(Records contained in a dataset)
********
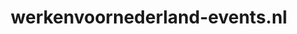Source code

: ---
layout: post
title:  "werkenvoornederland-events.nl"
internal_url:  "/dutchgov/werkenvoornederland-events.nl.html"
subdomains_count: 3
all_subdomains_count: 3
urls_count: 3
ssl_rank: 0
http_rank: 65
url_link: /data/werkenvoornederland-events.nl/urls.txt
all_subdomains_link: /data/werkenvoornederland-events.nl/all_subdomains.txt
subdomains_link: /data/werkenvoornederland-events.nl/subdomains.txt
categories: dutchgov
---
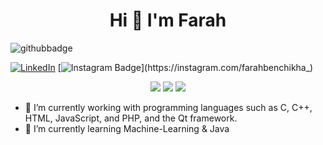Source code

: <h1 align="center">Hi 👋 I'm Farah </h1>
<img src="https://img.shields.io/github/followers/farahbenchikha?style=social" alt="githubbadge">

<a href="https://www.linkedin.com/in/farah-ben-chikha-76a93325b/"><img alt="LinkedIn" src="https://img.shields.io/badge/LinkedIn-Farah%20Ben%20Chikha-blue?style=flat&logo=linkedin"></a> [![Instagram Badge](https://img.shields.io/badge/-farahbenchikha__-purple?&logo=instagram&logoColor=white&link=[https://www.instagram.com/farahbenchikha_/](https://www.instagram.com/farahbenchikha_/))](https://instagram.com/farahbenchikha_)


<p align="center">
<a href="https://www.linkedin.com/in/farah-ben-chikha-76a93325b/"><img src="https://img.shields.io/badge/linkedin-%230177B5?style=flat&logo=linkedin&logoColor=white"/></a>
<a href="https://www.facebook.com/farah.bc.71"><img src="https://img.shields.io/badge/facebook-%231877F2?style=flat&logo=facebook&logoColor=white"/></a>
<a href="https://www.instagram.com/farahbenchikha_/"><img src="https://img.shields.io/badge/instagram-%23E4415F?style=flat&logo=instagram&logoColor=white"/></a>
</p>


- 🔭 I’m currently working with programming languages such as C, C++, HTML, JavaScript, and PHP, and the Qt framework.
- 🌱 I’m currently learning Machine-Learning & Java 

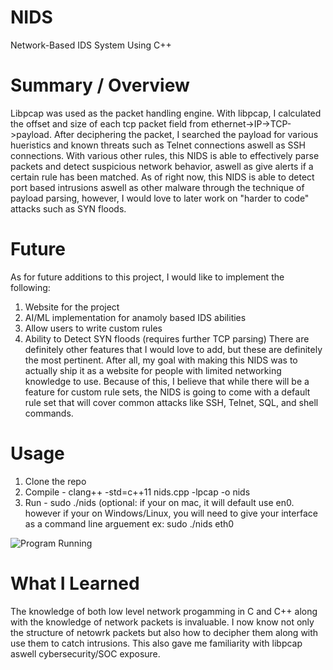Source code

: # NIDS
Network-Based IDS System Using C++

# Summary / Overview
Libpcap was used as the packet handling engine. With libpcap, I calculated the offset and size of each tcp packet field from ethernet->IP->TCP->payload. After deciphering the packet, I searched the payload for various hueristics and known threats such as Telnet connections aswell as SSH connections. With various other rules, this NIDS is able to effectively parse packets and detect suspicious network behavior, aswell as give alerts if a certain rule has been matched. As of right now, this NIDS is able to detect port based intrusions aswell as other malware through the technique of payload parsing, however, I would love to later work on "harder to code" attacks such as SYN floods.

# Future
As for future additions to this project, I would like to implement the following:
  1. Website for the project
  2. AI/ML implementation for anamoly based IDS abilities
  3. Allow users to write custom rules
  4. Ability to Detect SYN floods (requires further TCP parsing)
There are definitely other features that I would love to add, but these are definitely the most pertinent. After all, my goal with making this NIDS was to actually ship it as a website for people with limited networking knowledge to use. Because of this, I believe that while there will be a feature for custom rule sets, the NIDS is going to come with a default rule set that will cover common attacks like SSH, Telnet, SQL, and shell commands.

# Usage
1. Clone the repo
2. Compile - clang++ -std=c++11 nids.cpp -lpcap -o nids
3. Run - sudo ./nids (optional: if your on mac, it will default use en0. however if your on Windows/Linux, you will need to give your interface as a command line arguement ex: sudo ./nids eth0

![Program Running](assets/Screenshot%2025-09-04%at%5.18.46%PM.png)

# What I Learned
The knowledge of both low level network progamming in C and C++ along with the knowledge of network packets is invaluable. I now know not only the structure of netowrk packets but also how to decipher them along with use them to catch intrusions. This also gave me familiarity with libpcap aswell cybersecurity/SOC exposure.
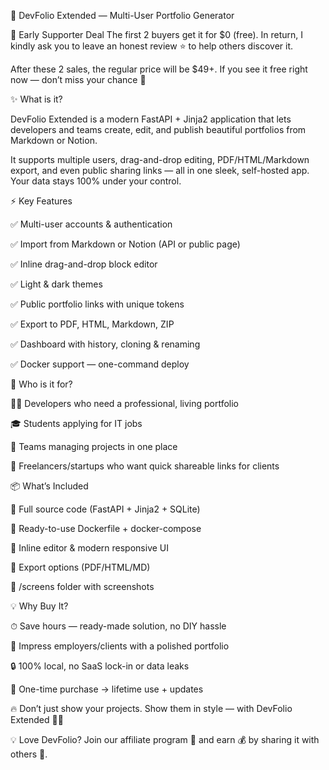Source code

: 💼 DevFolio Extended — Multi-User Portfolio Generator

🎁 Early Supporter Deal
The first 2 buyers get it for $0 (free).
In return, I kindly ask you to leave an honest review ⭐ to help others discover it.

After these 2 sales, the regular price will be $49+.
If you see it free right now — don’t miss your chance 🙂



✨ What is it?

DevFolio Extended is a modern FastAPI + Jinja2 application that lets developers and teams create, edit, and publish beautiful portfolios from Markdown or Notion.

It supports multiple users, drag-and-drop editing, PDF/HTML/Markdown export, and even public sharing links — all in one sleek, self-hosted app.
Your data stays 100% under your control.



⚡ Key Features





✅ Multi-user accounts & authentication



✅ Import from Markdown or Notion (API or public page)



✅ Inline drag-and-drop block editor



✅ Light & dark themes



✅ Public portfolio links with unique tokens



✅ Export to PDF, HTML, Markdown, ZIP



✅ Dashboard with history, cloning & renaming



✅ Docker support — one-command deploy



🎯 Who is it for?





👨‍💻 Developers who need a professional, living portfolio



🎓 Students applying for IT jobs



👥 Teams managing projects in one place



🚀 Freelancers/startups who want quick shareable links for clients



📦 What’s Included





🔹 Full source code (FastAPI + Jinja2 + SQLite)



🔹 Ready-to-use Dockerfile + docker-compose



🔹 Inline editor & modern responsive UI



🔹 Export options (PDF/HTML/MD)



🔹 /screens folder with screenshots



💡 Why Buy It?





⏱ Save hours — ready-made solution, no DIY hassle



💼 Impress employers/clients with a polished portfolio



🔒 100% local, no SaaS lock-in or data leaks



🚀 One-time purchase → lifetime use + updates



🔥 Don’t just show your projects. Show them in style — with DevFolio Extended 💼🚀

💡 Love DevFolio? Join our affiliate program 🤝 and earn 💰 by sharing it with others 📢.
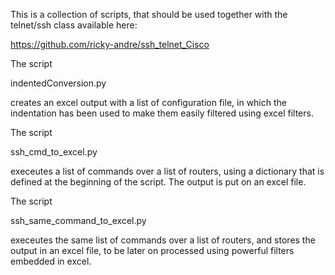 This is a collection of scripts, that should be used together with the telnet/ssh class available here: <P>
https://github.com/ricky-andre/ssh_telnet_Cisco

The script <P>indentedConversion.py</P> creates an excel output with a list of configuration file, in which the indentation has been used to make them easily filtered using excel filters.

The script <P>ssh_cmd_to_excel.py</P> execeutes a list of commands over a list of routers, using a dictionary that is defined at the beginning of the script. The output is put on an excel file.

The script <P>ssh_same_command_to_excel.py</P> execeutes the same list of commands over a list of routers, and stores the output in an excel file, to be later on processed using powerful filters embedded in excel.
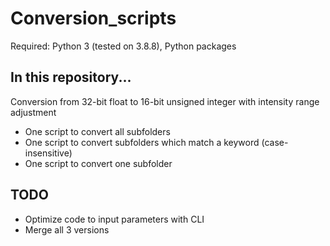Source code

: # Conversion_scripts

Required: Python 3 (tested on 3.8.8), Python packages

## In this repository...
Conversion from 32-bit float to 16-bit unsigned integer with intensity range adjustment

- One script to convert all subfolders
- One script to convert subfolders which match a keyword (case-insensitive)
- One script to convert one subfolder

## TODO
- Optimize code to input parameters with CLI
- Merge all 3 versions

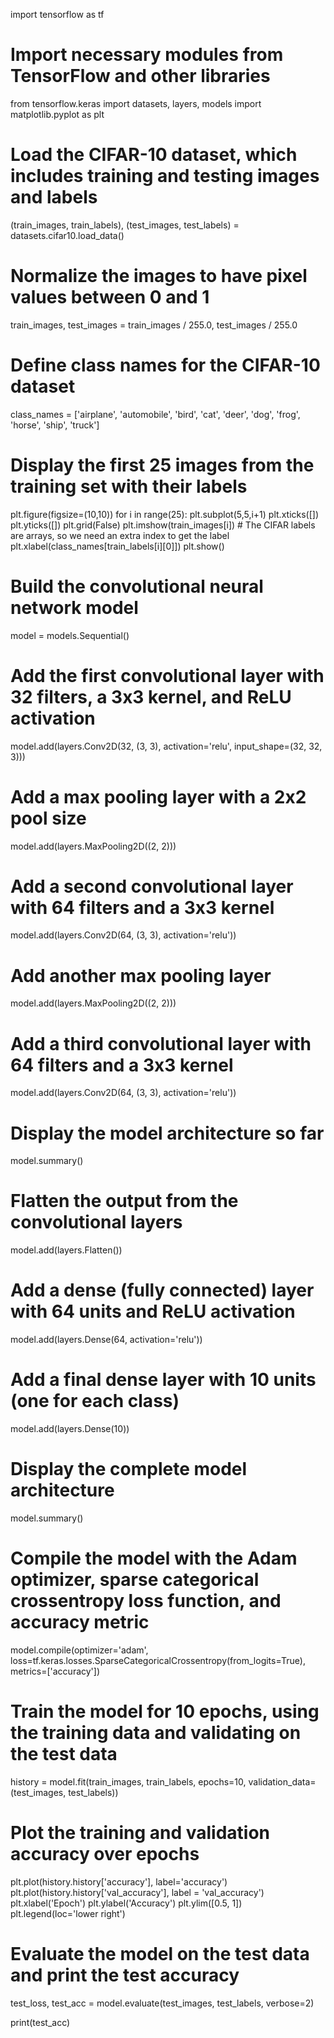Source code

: import tensorflow as tf

# Import necessary modules from TensorFlow and other libraries
from tensorflow.keras import datasets, layers, models
import matplotlib.pyplot as plt

# Load the CIFAR-10 dataset, which includes training and testing images and labels
(train_images, train_labels), (test_images, test_labels) = datasets.cifar10.load_data()

# Normalize the images to have pixel values between 0 and 1
train_images, test_images = train_images / 255.0, test_images / 255.0

# Define class names for the CIFAR-10 dataset
class_names = ['airplane', 'automobile', 'bird', 'cat', 'deer',
               'dog', 'frog', 'horse', 'ship', 'truck']

# Display the first 25 images from the training set with their labels
plt.figure(figsize=(10,10))
for i in range(25):
    plt.subplot(5,5,i+1)
    plt.xticks([])
    plt.yticks([])
    plt.grid(False)
    plt.imshow(train_images[i])
    # The CIFAR labels are arrays, so we need an extra index to get the label
    plt.xlabel(class_names[train_labels[i][0]])
plt.show()

# Build the convolutional neural network model
model = models.Sequential()
# Add the first convolutional layer with 32 filters, a 3x3 kernel, and ReLU activation
model.add(layers.Conv2D(32, (3, 3), activation='relu', input_shape=(32, 32, 3)))
# Add a max pooling layer with a 2x2 pool size
model.add(layers.MaxPooling2D((2, 2)))
# Add a second convolutional layer with 64 filters and a 3x3 kernel
model.add(layers.Conv2D(64, (3, 3), activation='relu'))
# Add another max pooling layer
model.add(layers.MaxPooling2D((2, 2)))
# Add a third convolutional layer with 64 filters and a 3x3 kernel
model.add(layers.Conv2D(64, (3, 3), activation='relu'))

# Display the model architecture so far
model.summary()

# Flatten the output from the convolutional layers
model.add(layers.Flatten())
# Add a dense (fully connected) layer with 64 units and ReLU activation
model.add(layers.Dense(64, activation='relu'))
# Add a final dense layer with 10 units (one for each class)
model.add(layers.Dense(10))

# Display the complete model architecture
model.summary()

# Compile the model with the Adam optimizer, sparse categorical crossentropy loss function, and accuracy metric
model.compile(optimizer='adam',
              loss=tf.keras.losses.SparseCategoricalCrossentropy(from_logits=True),
              metrics=['accuracy'])

# Train the model for 10 epochs, using the training data and validating on the test data
history = model.fit(train_images, train_labels, epochs=10, 
                    validation_data=(test_images, test_labels))

# Plot the training and validation accuracy over epochs
plt.plot(history.history['accuracy'], label='accuracy')
plt.plot(history.history['val_accuracy'], label = 'val_accuracy')
plt.xlabel('Epoch')
plt.ylabel('Accuracy')
plt.ylim([0.5, 1])
plt.legend(loc='lower right')

# Evaluate the model on the test data and print the test accuracy
test_loss, test_acc = model.evaluate(test_images,  test_labels, verbose=2)

print(test_acc)
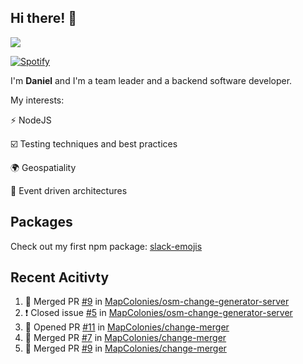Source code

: ## Hi there! 👋

<p>
  <img src="https://github-readme-stats.vercel.app/api?username=syncush&theme=tokyonight">
</p>

[![Spotify](https://novatorem-rust.vercel.app/api/spotify)](https://open.spotify.com/user/syncush)

I'm **Daniel** and I'm a team leader and a backend software developer.

My interests:

⚡ NodeJS

☑️ Testing techniques and best practices

🌍 Geospatiality

🧠 Event driven architectures

## Packages
Check out my first npm package: [slack-emojis](https://www.npmjs.com/package/slack-emojis)

## Recent Acitivty
<!--START_SECTION:activity-->
1. 🎉 Merged PR [#9](https://github.com/MapColonies/osm-change-generator-server/pull/9) in [MapColonies/osm-change-generator-server](https://github.com/MapColonies/osm-change-generator-server)
2. ❗️ Closed issue [#5](https://github.com/MapColonies/osm-change-generator-server/issues/5) in [MapColonies/osm-change-generator-server](https://github.com/MapColonies/osm-change-generator-server)
3. 💪 Opened PR [#11](https://github.com/MapColonies/change-merger/pull/11) in [MapColonies/change-merger](https://github.com/MapColonies/change-merger)
4. 🎉 Merged PR [#7](https://github.com/MapColonies/change-merger/pull/7) in [MapColonies/change-merger](https://github.com/MapColonies/change-merger)
5. 🎉 Merged PR [#9](https://github.com/MapColonies/change-merger/pull/9) in [MapColonies/change-merger](https://github.com/MapColonies/change-merger)
<!--END_SECTION:activity-->
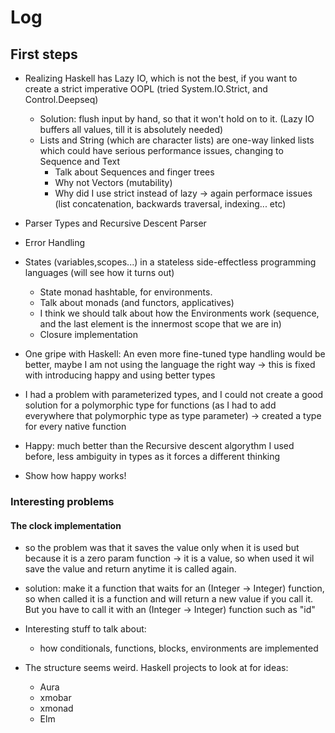 # Log
## First steps
- Realizing Haskell has Lazy IO, which is not the best, if you want to create a strict imperative OOPL (tried System.IO.Strict, and Control.Deepseq)
  - Solution: flush input by hand, so that it won't hold on to it. (Lazy IO buffers all values, till it is absolutely needed)
  - Lists and String (which are character lists) are one-way linked lists which could have serious performance issues, changing to Sequence and Text
    - Talk about Sequences and finger trees
    - Why not Vectors (mutability)
    - Why did I use strict instead of lazy -> again performace issues (list concatenation, backwards traversal, indexing... etc)
- Parser Types and Recursive Descent Parser
- Error Handling
- States (variables,scopes...) in a stateless side-effectless programming languages (will see how it turns out)
  - State monad hashtable, for environments.
  - Talk about monads (and functors, applicatives)
  - I think we should talk about how the Environments work (sequence, and the last element is the innermost scope that we are in)
  - Closure implementation
- One gripe with Haskell: An even more fine-tuned type handling would be better, maybe I am not using the language the right way -> this is fixed with introducing happy and using better types
- I had a problem with parameterized types, and I could not create a good solution for a polymorphic type for functions (as I had to add everywhere that polymorphic type as type parameter) -> created a type for every native function

- Happy: much better than the Recursive descent algorythm I used before, less ambiguity in types as it forces a different thinking
- Show how happy works!
### Interesting problems 
#### The clock implementation
  - so the problem was that it saves the value only when it is used but because it is a zero param function -> it is a value, so when used it wil save the value and return anytime it is called again.
  - solution: make it a function that waits for an (Integer -> Integer) function, so when called it is a function
and will return a new value if you call it. But you have to call it with an (Integer -> Integer) function such as "id"

- Interesting stuff to talk about:
  - how conditionals, functions, blocks, environments are implemented
  
  
- The structure seems weird. Haskell projects to look at for ideas:
  - Aura
  - xmobar
  - xmonad
  - Elm
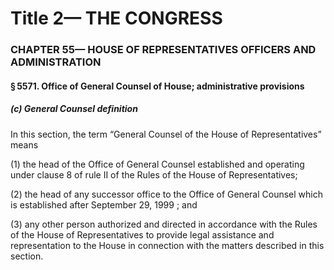 
# Title 2— THE CONGRESS
### CHAPTER 55— HOUSE OF REPRESENTATIVES OFFICERS AND ADMINISTRATION
#### § 5571. Office of General Counsel of House; administrative provisions
##### (c) General Counsel definition

In this section, the term “General Counsel of the House of Representatives” means

(1) the head of the Office of General Counsel established and operating under clause 8 of rule II of the Rules of the House of Representatives;

(2) the head of any successor office to the Office of General Counsel which is established after September 29, 1999 ; and

(3) any other person authorized and directed in accordance with the Rules of the House of Representatives to provide legal assistance and representation to the House in connection with the matters described in this section.
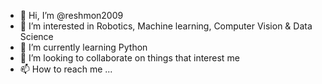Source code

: - 👋 Hi, I’m @reshmon2009
- 👀 I’m interested in Robotics, Machine learning, Computer Vision & Data Science
- 🌱 I’m currently learning Python
- 💞️ I’m looking to collaborate on things that interest me
- 📫 How to reach me ...

<!---
reshmon2009/reshmon2009 is a ✨ special ✨ repository because its `README.md` (this file) appears on your GitHub profile.
You can click the Preview link to take a look at your changes.
--->
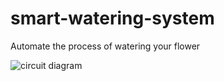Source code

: # smart-watering-system

Automate the process of watering your flower

![circuit diagram](https://user-images.githubusercontent.com/65239245/185797693-7a724a13-d6d0-490f-876e-09ca4026632a.png)
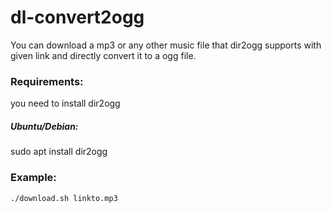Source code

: # dl-convert2ogg
You can download a mp3 or any other music file that dir2ogg supports with given link and directly convert it to a ogg file.
### Requirements:
you need to install dir2ogg
##### Ubuntu/Debian:
sudo apt install dir2ogg
### Example:
`./download.sh linkto.mp3`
********
Find the line with "support — one-command deploy" and the line with "The script <P>ssh_cmd_to_excel.py</P>" in the records above. Copy both and all lines between them exactly, without pictures.

Your response:
✅ Docker support — one-command deploy



🎯 Who is it for?





👨‍💻 Developers who need a professional, living portfolio



🎓 Students applying for IT jobs



👥 Teams managing projects in one place



🚀 Freelancers/startups who want quick shareable links for clients



📦 What’s Included





🔹 Full source code (FastAPI + Jinja2 + SQLite)



🔹 Ready-to-use Dockerfile + docker-compose



🔹 Inline editor & modern responsive UI



🔹 Export options (PDF/HTML/MD)



🔹 /screens folder with screenshots



💡 Why Buy It?





⏱ Save hours — ready-made solution, no DIY hassle



💼 Impress employers/clients with a polished portfolio



🔒 100% local, no SaaS lock-in or data leaks



🚀 One-time purchase → lifetime use + updates



🔥 Don’t just show your projects. Show them in style — with DevFolio Extended 💼🚀

💡 Love DevFolio? Join our affiliate program 🤝 and earn 💰 by sharing it with others 📢.
 This is a collection of scripts, that should be used together with the telnet/ssh class available here: <P>
https://github.com/ricky-andre/ssh_telnet_Cisco

The script <P>indentedConversion.py</P> creates an excel output with a list of configuration file, in which the indentation has been used to make them easily filtered using excel filters.

The script <P>ssh_cmd_to_excel.py</P> execeutes a list of commands over a list of routers, using a dictionary that is defined at the beginning of the script. The output is put on an excel file.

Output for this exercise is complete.